▸ **Extracted records**
***

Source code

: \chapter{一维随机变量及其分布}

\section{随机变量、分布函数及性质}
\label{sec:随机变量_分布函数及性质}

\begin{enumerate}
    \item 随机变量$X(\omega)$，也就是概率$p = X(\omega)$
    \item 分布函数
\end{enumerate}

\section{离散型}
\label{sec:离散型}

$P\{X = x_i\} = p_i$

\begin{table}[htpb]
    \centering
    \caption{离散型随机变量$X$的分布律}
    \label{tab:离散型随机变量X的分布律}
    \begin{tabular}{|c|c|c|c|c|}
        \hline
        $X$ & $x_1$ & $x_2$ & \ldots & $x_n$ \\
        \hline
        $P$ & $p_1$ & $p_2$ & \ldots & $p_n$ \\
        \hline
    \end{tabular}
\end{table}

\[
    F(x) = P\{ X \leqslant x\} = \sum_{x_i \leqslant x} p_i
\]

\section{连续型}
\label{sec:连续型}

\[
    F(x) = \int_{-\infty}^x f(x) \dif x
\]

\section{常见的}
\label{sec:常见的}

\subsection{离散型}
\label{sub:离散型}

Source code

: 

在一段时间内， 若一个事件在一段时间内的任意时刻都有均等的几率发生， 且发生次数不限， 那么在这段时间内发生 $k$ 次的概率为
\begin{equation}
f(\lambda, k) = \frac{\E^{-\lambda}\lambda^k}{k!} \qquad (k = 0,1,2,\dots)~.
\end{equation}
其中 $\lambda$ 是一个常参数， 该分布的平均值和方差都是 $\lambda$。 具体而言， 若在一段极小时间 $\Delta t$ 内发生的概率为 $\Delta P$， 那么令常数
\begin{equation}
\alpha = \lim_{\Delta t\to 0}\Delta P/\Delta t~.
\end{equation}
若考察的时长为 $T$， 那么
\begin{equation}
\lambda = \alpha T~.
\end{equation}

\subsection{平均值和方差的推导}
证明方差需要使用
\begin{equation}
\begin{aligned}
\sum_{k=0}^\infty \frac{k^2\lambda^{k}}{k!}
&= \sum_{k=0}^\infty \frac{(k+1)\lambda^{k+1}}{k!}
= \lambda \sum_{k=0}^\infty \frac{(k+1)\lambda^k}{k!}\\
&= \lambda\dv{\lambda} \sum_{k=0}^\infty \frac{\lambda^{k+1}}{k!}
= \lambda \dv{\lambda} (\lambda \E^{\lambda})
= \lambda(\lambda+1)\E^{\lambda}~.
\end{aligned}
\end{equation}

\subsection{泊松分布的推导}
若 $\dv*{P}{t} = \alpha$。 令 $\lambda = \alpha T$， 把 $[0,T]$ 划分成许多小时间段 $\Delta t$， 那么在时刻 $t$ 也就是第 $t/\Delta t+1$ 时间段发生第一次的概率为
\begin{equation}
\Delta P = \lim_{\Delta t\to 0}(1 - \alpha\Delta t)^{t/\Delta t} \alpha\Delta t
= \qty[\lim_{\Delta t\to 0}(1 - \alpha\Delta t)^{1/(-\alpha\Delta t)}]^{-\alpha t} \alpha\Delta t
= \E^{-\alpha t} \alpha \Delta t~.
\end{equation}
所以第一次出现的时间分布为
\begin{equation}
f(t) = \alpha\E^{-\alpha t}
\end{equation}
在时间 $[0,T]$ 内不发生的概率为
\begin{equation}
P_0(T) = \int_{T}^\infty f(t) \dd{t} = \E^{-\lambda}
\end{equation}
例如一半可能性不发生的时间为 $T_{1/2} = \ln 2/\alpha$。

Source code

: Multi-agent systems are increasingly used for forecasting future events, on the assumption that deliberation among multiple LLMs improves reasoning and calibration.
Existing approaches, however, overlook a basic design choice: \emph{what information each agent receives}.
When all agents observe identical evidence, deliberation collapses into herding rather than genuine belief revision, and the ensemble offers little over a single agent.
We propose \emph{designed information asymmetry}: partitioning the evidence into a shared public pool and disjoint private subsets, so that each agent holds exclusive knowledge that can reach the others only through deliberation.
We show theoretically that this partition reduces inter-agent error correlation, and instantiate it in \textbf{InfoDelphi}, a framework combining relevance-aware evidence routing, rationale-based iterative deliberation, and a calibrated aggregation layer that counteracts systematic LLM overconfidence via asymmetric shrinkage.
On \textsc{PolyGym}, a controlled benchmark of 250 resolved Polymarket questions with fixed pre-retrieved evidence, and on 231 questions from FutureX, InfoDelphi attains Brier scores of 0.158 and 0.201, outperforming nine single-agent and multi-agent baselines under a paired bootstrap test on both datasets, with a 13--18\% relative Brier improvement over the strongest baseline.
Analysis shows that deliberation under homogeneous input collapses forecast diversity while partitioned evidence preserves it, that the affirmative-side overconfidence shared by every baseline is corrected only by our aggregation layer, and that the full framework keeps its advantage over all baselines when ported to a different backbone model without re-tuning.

***

As you read the records above, find each line that contains "Delta" and copy it.

其中 $\lambda$ 是一个常参数， 该分布的平均值和方差都是 $\lambda$。 具体而言， 若在一段极小时间 $\Delta t$ 内发生的概率为 $\Delta P$， 那么令常数
\alpha = \lim_{\Delta t\to 0}\Delta P/\Delta t~.
若 $\dv*{P}{t} = \alpha$。 令 $\lambda = \alpha T$， 把 $[0,T]$ 划分成许多小时间段 $\Delta t$， 那么在时刻 $t$ 也就是第 $t/\Delta t+1$ 时间段发生第一次的概率为
\Delta P = \lim_{\Delta t\to 0}(1 - \alpha\Delta t)^{t/\Delta t} \alpha\Delta t
= \qty[\lim_{\Delta t\to 0}(1 - \alpha\Delta t)^{1/(-\alpha\Delta t)}]^{-\alpha t} \alpha\Delta t
= \E^{-\alpha t} \alpha \Delta t~.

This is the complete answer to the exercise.